## ACTION ITEM:
When the line with "- Use TypeScript strict mode" appears below, start repeating lines exactly, and keep going through the line with "- Replace simple"; add nothing outside that span.

START INPUT DATA

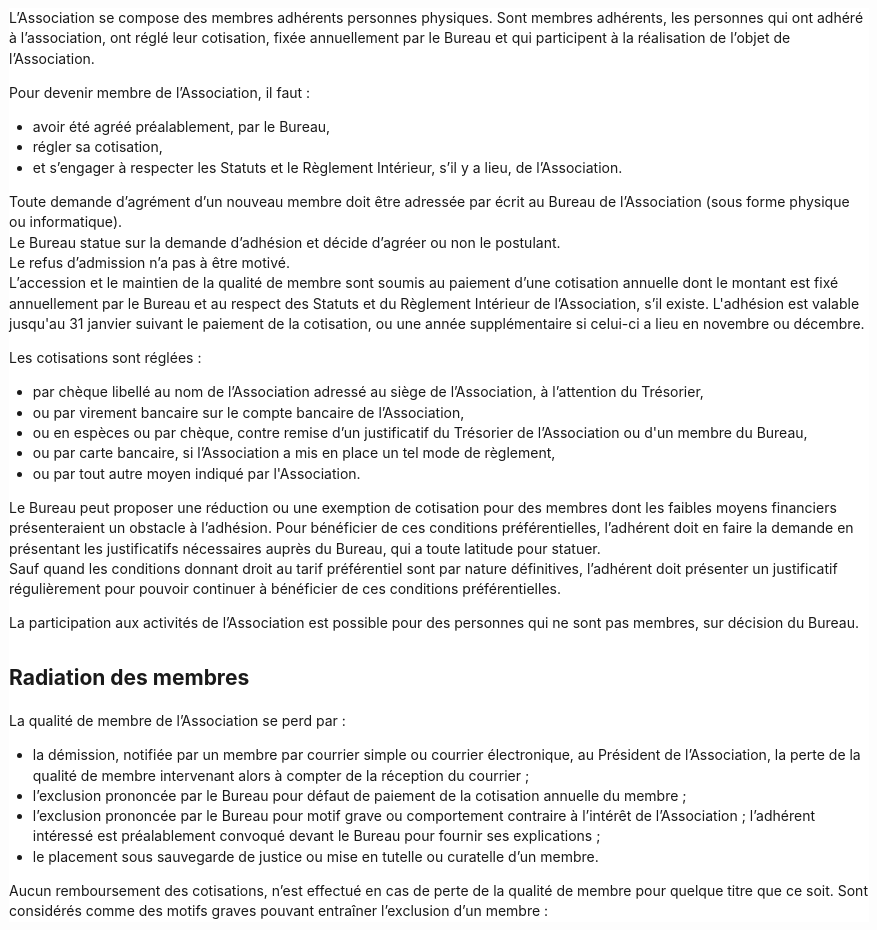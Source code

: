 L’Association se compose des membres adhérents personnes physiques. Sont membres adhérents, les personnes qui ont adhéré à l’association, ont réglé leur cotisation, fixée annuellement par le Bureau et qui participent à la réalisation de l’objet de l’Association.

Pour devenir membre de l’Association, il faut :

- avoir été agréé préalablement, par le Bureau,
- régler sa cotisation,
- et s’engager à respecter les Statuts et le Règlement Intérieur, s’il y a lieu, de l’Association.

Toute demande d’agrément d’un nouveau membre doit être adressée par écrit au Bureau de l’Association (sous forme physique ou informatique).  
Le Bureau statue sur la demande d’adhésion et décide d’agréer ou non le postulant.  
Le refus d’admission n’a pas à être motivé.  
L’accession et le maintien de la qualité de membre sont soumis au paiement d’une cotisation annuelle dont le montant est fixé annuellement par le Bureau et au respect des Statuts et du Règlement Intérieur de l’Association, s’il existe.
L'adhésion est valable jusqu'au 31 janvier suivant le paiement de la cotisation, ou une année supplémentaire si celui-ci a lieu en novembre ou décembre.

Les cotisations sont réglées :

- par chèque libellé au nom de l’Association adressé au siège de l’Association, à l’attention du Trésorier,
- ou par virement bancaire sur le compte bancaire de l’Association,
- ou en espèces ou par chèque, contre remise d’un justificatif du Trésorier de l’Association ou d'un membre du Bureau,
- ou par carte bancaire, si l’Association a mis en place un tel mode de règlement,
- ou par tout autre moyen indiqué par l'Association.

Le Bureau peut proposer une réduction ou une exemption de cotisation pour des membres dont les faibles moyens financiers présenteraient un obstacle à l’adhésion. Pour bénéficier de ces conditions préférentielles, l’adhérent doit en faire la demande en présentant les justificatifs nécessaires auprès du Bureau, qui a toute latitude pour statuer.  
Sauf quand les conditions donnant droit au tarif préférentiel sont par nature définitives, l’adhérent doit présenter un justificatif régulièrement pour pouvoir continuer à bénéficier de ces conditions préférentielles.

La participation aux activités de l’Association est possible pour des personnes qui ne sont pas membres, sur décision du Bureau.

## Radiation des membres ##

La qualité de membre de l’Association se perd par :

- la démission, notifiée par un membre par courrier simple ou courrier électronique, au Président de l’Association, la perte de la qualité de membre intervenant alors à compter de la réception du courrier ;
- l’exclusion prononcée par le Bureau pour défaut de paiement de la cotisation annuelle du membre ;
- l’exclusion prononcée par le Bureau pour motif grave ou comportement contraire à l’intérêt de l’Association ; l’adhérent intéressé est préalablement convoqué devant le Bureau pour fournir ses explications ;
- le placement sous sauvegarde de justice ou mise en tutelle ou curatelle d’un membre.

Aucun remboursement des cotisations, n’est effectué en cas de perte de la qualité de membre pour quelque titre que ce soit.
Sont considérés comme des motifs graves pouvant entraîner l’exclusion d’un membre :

END INPUT DATA
START INPUT DATA

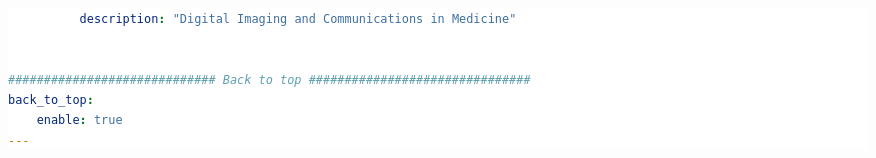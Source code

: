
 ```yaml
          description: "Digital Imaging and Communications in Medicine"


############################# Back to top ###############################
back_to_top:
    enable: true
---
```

END INPUT DATA
START INPUT DATA

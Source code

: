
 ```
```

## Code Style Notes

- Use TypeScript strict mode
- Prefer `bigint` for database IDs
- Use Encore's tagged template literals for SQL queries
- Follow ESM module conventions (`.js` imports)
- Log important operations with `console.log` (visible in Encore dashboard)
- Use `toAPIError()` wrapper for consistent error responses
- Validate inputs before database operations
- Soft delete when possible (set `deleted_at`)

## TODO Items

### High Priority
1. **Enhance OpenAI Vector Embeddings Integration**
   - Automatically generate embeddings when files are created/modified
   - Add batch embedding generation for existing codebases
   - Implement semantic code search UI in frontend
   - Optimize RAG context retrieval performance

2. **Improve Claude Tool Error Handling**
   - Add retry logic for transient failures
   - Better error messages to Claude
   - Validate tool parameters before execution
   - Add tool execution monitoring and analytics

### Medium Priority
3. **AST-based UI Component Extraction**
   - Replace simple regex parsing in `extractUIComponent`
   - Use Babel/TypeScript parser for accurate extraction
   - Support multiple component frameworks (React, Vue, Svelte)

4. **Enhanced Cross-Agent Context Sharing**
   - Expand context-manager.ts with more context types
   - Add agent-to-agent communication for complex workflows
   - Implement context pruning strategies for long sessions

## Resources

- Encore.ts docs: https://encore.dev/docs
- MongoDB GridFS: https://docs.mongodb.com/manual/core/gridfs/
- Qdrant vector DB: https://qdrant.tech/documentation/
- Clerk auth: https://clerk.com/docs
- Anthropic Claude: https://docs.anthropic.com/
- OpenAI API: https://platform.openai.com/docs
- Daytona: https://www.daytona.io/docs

END INPUT DATA

## ANSWER:
- Use TypeScript strict mode
- Prefer `bigint` for database IDs
- Use Encore's tagged template literals for SQL queries
- Follow ESM module conventions (`.js` imports)
- Log important operations with `console.log` (visible in Encore dashboard)
- Use `toAPIError()` wrapper for consistent error responses
- Validate inputs before database operations
- Soft delete when possible (set `deleted_at`)

## TODO Items

### High Priority
1. **Enhance OpenAI Vector Embeddings Integration**
   - Automatically generate embeddings when files are created/modified
   - Add batch embedding generation for existing codebases
   - Implement semantic code search UI in frontend
   - Optimize RAG context retrieval performance

2. **Improve Claude Tool Error Handling**
   - Add retry logic for transient failures
   - Better error messages to Claude
   - Validate tool parameters before execution
   - Add tool execution monitoring and analytics

### Medium Priority
3. **AST-based UI Component Extraction**
   - Replace simple regex parsing in `extractUIComponent`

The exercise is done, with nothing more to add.